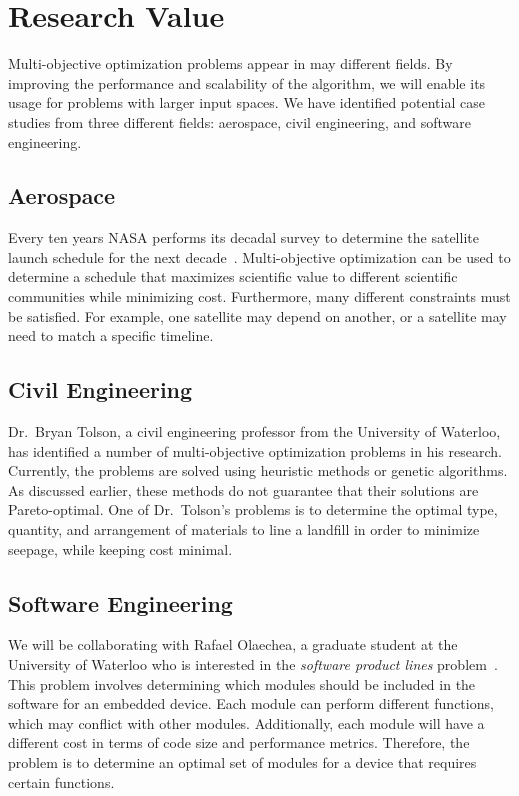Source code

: \documentclass[11pt]{article}
\begin{document}
\section{Research Value}
Multi-objective optimization problems appear in may different fields.
By improving the performance and scalability of the algorithm, we will
enable its usage for problems with larger input spaces. We have
identified potential case studies from three different fields:
aerospace, civil engineering, and software engineering.

\subsection{Aerospace}
Every ten years NASA performs its decadal survey to determine the
satellite launch schedule for the next decade~\cite{ref:nasa11}.
Multi-objective optimization can be used to determine a schedule that
maximizes scientific value to different scientific communities while
minimizing cost. Furthermore, many different constraints must be
satisfied. For example, one satellite may depend on another, or a
satellite may need to match a specific timeline.

\subsection{Civil Engineering}
Dr.\ Bryan Tolson, a civil engineering professor from the University of
Waterloo, has identified a number of multi-objective optimization
problems in his research. Currently, the problems are solved using
heuristic methods or genetic algorithms. As discussed earlier, these
methods do not guarantee that their solutions are Pareto-optimal. One
of Dr.\ Tolson's problems is to determine the optimal type, quantity,
and arrangement of materials to line a landfill in order to minimize
seepage, while keeping cost minimal.

\subsection{Software Engineering}
We will be collaborating with Rafael Olaechea, a graduate student at
the University of Waterloo who is interested in the \textit{software
product lines} problem~\cite{ref:Olaechea12}. This problem involves
determining which modules should be included in the software for an
embedded device. Each module can perform different functions, which may
conflict with other modules. Additionally, each module will have a
different cost in terms of code size and performance metrics.
Therefore, the problem is to determine an optimal set of modules for a
device that requires certain functions.
\end{document}

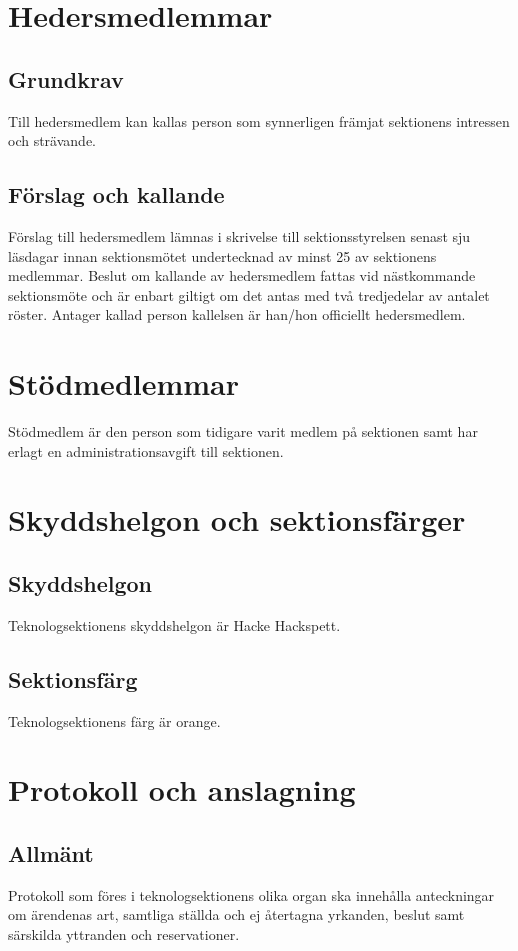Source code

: \documentclass[a4paper]{dtek}
\begin{document}
\section{Hedersmedlemmar}
\subsection{Grundkrav}
Till hedersmedlem kan kallas person som synnerligen främjat sektionens intressen och strävande.
\subsection{Förslag och kallande}
Förslag till hedersmedlem lämnas i skrivelse till sektionsstyrelsen senast sju läsdagar innan sektionsmötet undertecknad av minst 25 av sektionens medlemmar. Beslut om kallande av hedersmedlem fattas vid nästkommande sektionsmöte och är enbart giltigt om det antas med två tredjedelar av antalet röster. Antager kallad person kallelsen är han/hon officiellt hedersmedlem.
\newpage

\section{Stödmedlemmar}
Stödmedlem är den person som tidigare varit medlem på sektionen samt har erlagt en administrationsavgift till sektionen.
\newpage

\section{Skyddshelgon och sektionsfärger}
\subsection{Skyddshelgon}
Teknologsektionens skyddshelgon är Hacke Hackspett.
\subsection{Sektionsfärg}
Teknologsektionens färg är orange.
\newpage

\section{Protokoll och anslagning}
\subsection{Allmänt}
Protokoll som föres i teknologsektionens olika organ ska innehålla anteckningar om ärendenas art, samtliga ställda och ej återtagna yrkanden, beslut samt särskilda yttranden och reservationer.
\end{document}
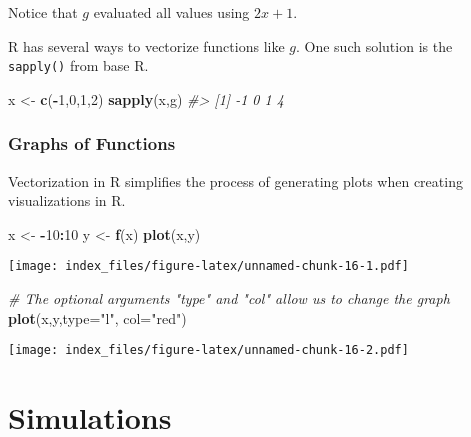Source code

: \documentclass[
]{book}
\newenvironment{Shaded}{\begin{snugshade}}{\end{snugshade}}
\newcommand{\AttributeTok}[1]{\textcolor[rgb]{0.13,0.29,0.53}{#1}}
\newcommand{\CommentTok}[1]{\textcolor[rgb]{0.56,0.35,0.01}{\textit{#1}}}
\newcommand{\DecValTok}[1]{\textcolor[rgb]{0.00,0.00,0.81}{#1}}
\newcommand{\FunctionTok}[1]{\textcolor[rgb]{0.13,0.29,0.53}{\textbf{#1}}}
\newcommand{\NormalTok}[1]{#1}
\newcommand{\OtherTok}[1]{\textcolor[rgb]{0.56,0.35,0.01}{#1}}
\newcommand{\SpecialCharTok}[1]{\textcolor[rgb]{0.81,0.36,0.00}{\textbf{#1}}}
\newcommand{\StringTok}[1]{\textcolor[rgb]{0.31,0.60,0.02}{#1}}
\theoremstyle{definition}
\theoremstyle{definition}
\theoremstyle{definition}
\theoremstyle{definition}
\theoremstyle{remark}
\begin{document}
Notice that \(g\) evaluated all values using \(2x+1\).

R has several ways to vectorize functions like \(g\). One such solution is the \texttt{sapply()} from base R.

\begin{Shaded}
\begin{Highlighting}[]
\NormalTok{x }\OtherTok{\textless{}{-}} \FunctionTok{c}\NormalTok{(}\SpecialCharTok{{-}}\DecValTok{1}\NormalTok{,}\DecValTok{0}\NormalTok{,}\DecValTok{1}\NormalTok{,}\DecValTok{2}\NormalTok{)}
\FunctionTok{sapply}\NormalTok{(x,g)}
\CommentTok{\#\textgreater{} [1] {-}1  0  1  4}
\end{Highlighting}
\end{Shaded}

\hypertarget{graphs-of-functions}{%
\subsection{Graphs of Functions}\label{graphs-of-functions}}

Vectorization in R simplifies the process of generating plots when creating visualizations in R.

\begin{Shaded}
\begin{Highlighting}[]
\NormalTok{x }\OtherTok{\textless{}{-}} \SpecialCharTok{{-}}\DecValTok{10}\SpecialCharTok{:}\DecValTok{10}
\NormalTok{y }\OtherTok{\textless{}{-}} \FunctionTok{f}\NormalTok{(x)}
\FunctionTok{plot}\NormalTok{(x,y)}
\end{Highlighting}
\end{Shaded}

\texttt{[image: index\_files/figure-latex/unnamed-chunk-16-1.pdf]}

\begin{Shaded}
\begin{Highlighting}[]
\CommentTok{\# The optional arguments "type" and "col" allow us to change the graph}
\FunctionTok{plot}\NormalTok{(x,y,}\AttributeTok{type=}\StringTok{"l"}\NormalTok{, }\AttributeTok{col=}\StringTok{"red"}\NormalTok{)}
\end{Highlighting}
\end{Shaded}

\texttt{[image: index\_files/figure-latex/unnamed-chunk-16-2.pdf]}

\hypertarget{simulations}{%
\chapter{Simulations}\label{simulations}}
\end{document}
━━━━━━━━━━━━━━━━━━━━━━━━━━━━━━
§ What you are asked to do:
A verbatim copy of the records above, without pictures, is required.

§ Answer to the problem:
Source code

: \documentclass[11pt]{article}
\begin{document}
\section{Research Value}
Multi-objective optimization problems appear in may different fields.
By improving the performance and scalability of the algorithm, we will
enable its usage for problems with larger input spaces. We have
identified potential case studies from three different fields:
aerospace, civil engineering, and software engineering.

\subsection{Aerospace}
Every ten years NASA performs its decadal survey to determine the
satellite launch schedule for the next decade~\cite{ref:nasa11}.
Multi-objective optimization can be used to determine a schedule that
maximizes scientific value to different scientific communities while
minimizing cost. Furthermore, many different constraints must be
satisfied. For example, one satellite may depend on another, or a
satellite may need to match a specific timeline.

\subsection{Civil Engineering}
Dr.\ Bryan Tolson, a civil engineering professor from the University of
Waterloo, has identified a number of multi-objective optimization
problems in his research. Currently, the problems are solved using
heuristic methods or genetic algorithms. As discussed earlier, these
methods do not guarantee that their solutions are Pareto-optimal. One
of Dr.\ Tolson's problems is to determine the optimal type, quantity,
and arrangement of materials to line a landfill in order to minimize
seepage, while keeping cost minimal.

\subsection{Software Engineering}
We will be collaborating with Rafael Olaechea, a graduate student at
the University of Waterloo who is interested in the \textit{software
product lines} problem~\cite{ref:Olaechea12}. This problem involves
determining which modules should be included in the software for an
embedded device. Each module can perform different functions, which may
conflict with other modules. Additionally, each module will have a
different cost in terms of code size and performance metrics.
Therefore, the problem is to determine an optimal set of modules for a
device that requires certain functions.
\end{document}

Source code

: \documentclass[a4paper]{dtek}
\begin{document}
\section{Hedersmedlemmar}
\subsection{Grundkrav}
Till hedersmedlem kan kallas person som synnerligen främjat sektionens intressen och strävande.
\subsection{Förslag och kallande}
Förslag till hedersmedlem lämnas i skrivelse till sektionsstyrelsen senast sju läsdagar innan sektionsmötet undertecknad av minst 25 av sektionens medlemmar. Beslut om kallande av hedersmedlem fattas vid nästkommande sektionsmöte och är enbart giltigt om det antas med två tredjedelar av antalet röster. Antager kallad person kallelsen är han/hon officiellt hedersmedlem.
\newpage

\section{Stödmedlemmar}
Stödmedlem är den person som tidigare varit medlem på sektionen samt har erlagt en administrationsavgift till sektionen.
\newpage

\section{Skyddshelgon och sektionsfärger}
\subsection{Skyddshelgon}
Teknologsektionens skyddshelgon är Hacke Hackspett.
\subsection{Sektionsfärg}
Teknologsektionens färg är orange.
\newpage

\section{Protokoll och anslagning}
\subsection{Allmänt}
Protokoll som föres i teknologsektionens olika organ ska innehålla anteckningar om ärendenas art, samtliga ställda och ej återtagna yrkanden, beslut samt särskilda yttranden och reservationer.
\end{document}
Source code

: \documentclass[
]{book}
\newenvironment{Shaded}{\begin{snugshade}}{\end{snugshade}}
\newcommand{\AttributeTok}[1]{\textcolor[rgb]{0.13,0.29,0.53}{#1}}
\newcommand{\CommentTok}[1]{\textcolor[rgb]{0.56,0.35,0.01}{\textit{#1}}}
\newcommand{\DecValTok}[1]{\textcolor[rgb]{0.00,0.00,0.81}{#1}}
\newcommand{\FunctionTok}[1]{\textcolor[rgb]{0.13,0.29,0.53}{\textbf{#1}}}
\newcommand{\NormalTok}[1]{#1}
\newcommand{\OtherTok}[1]{\textcolor[rgb]{0.56,0.35,0.01}{#1}}
\newcommand{\SpecialCharTok}[1]{\textcolor[rgb]{0.81,0.36,0.00}{\textbf{#1}}}
\newcommand{\StringTok}[1]{\textcolor[rgb]{0.31,0.60,0.02}{#1}}
\theoremstyle{definition}
\theoremstyle{definition}
\theoremstyle{definition}
\theoremstyle{definition}
\theoremstyle{remark}
\begin{document}
Notice that \(g\) evaluated all values using \(2x+1\).

R has several ways to vectorize functions like \(g\). One such solution is the \texttt{sapply()} from base R.

\begin{Shaded}
\begin{Highlighting}[]
\NormalTok{x }\OtherTok{\textless{}{-}} \FunctionTok{c}\NormalTok{(}\SpecialCharTok{{-}}\DecValTok{1}\NormalTok{,}\DecValTok{0}\NormalTok{,}\DecValTok{1}\NormalTok{,}\DecValTok{2}\NormalTok{)}
\FunctionTok{sapply}\NormalTok{(x,g)}
\CommentTok{\#\textgreater{} [1] {-}1  0  1  4}
\end{Highlighting}
\end{Shaded}

\hypertarget{graphs-of-functions}{%
\subsection{Graphs of Functions}\label{graphs-of-functions}}

Vectorization in R simplifies the process of generating plots when creating visualizations in R.

\begin{Shaded}
\begin{Highlighting}[]
\NormalTok{x }\OtherTok{\textless{}{-}} \SpecialCharTok{{-}}\DecValTok{10}\SpecialCharTok{:}\DecValTok{10}
\NormalTok{y }\OtherTok{\textless{}{-}} \FunctionTok{f}\NormalTok{(x)}
\FunctionTok{plot}\NormalTok{(x,y)}
\end{Highlighting}
\end{Shaded}

\texttt{[image: index\_files/figure-latex/unnamed-chunk-16-1.pdf]}

\begin{Shaded}
\begin{Highlighting}[]
\CommentTok{\# The optional arguments "type" and "col" allow us to change the graph}
\FunctionTok{plot}\NormalTok{(x,y,}\AttributeTok{type=}\StringTok{"l"}\NormalTok{, }\AttributeTok{col=}\StringTok{"red"}\NormalTok{)}
\end{Highlighting}
\end{Shaded}

\texttt{[image: index\_files/figure-latex/unnamed-chunk-16-2.pdf]}

\hypertarget{simulations}{%
\chapter{Simulations}\label{simulations}}
\end{document}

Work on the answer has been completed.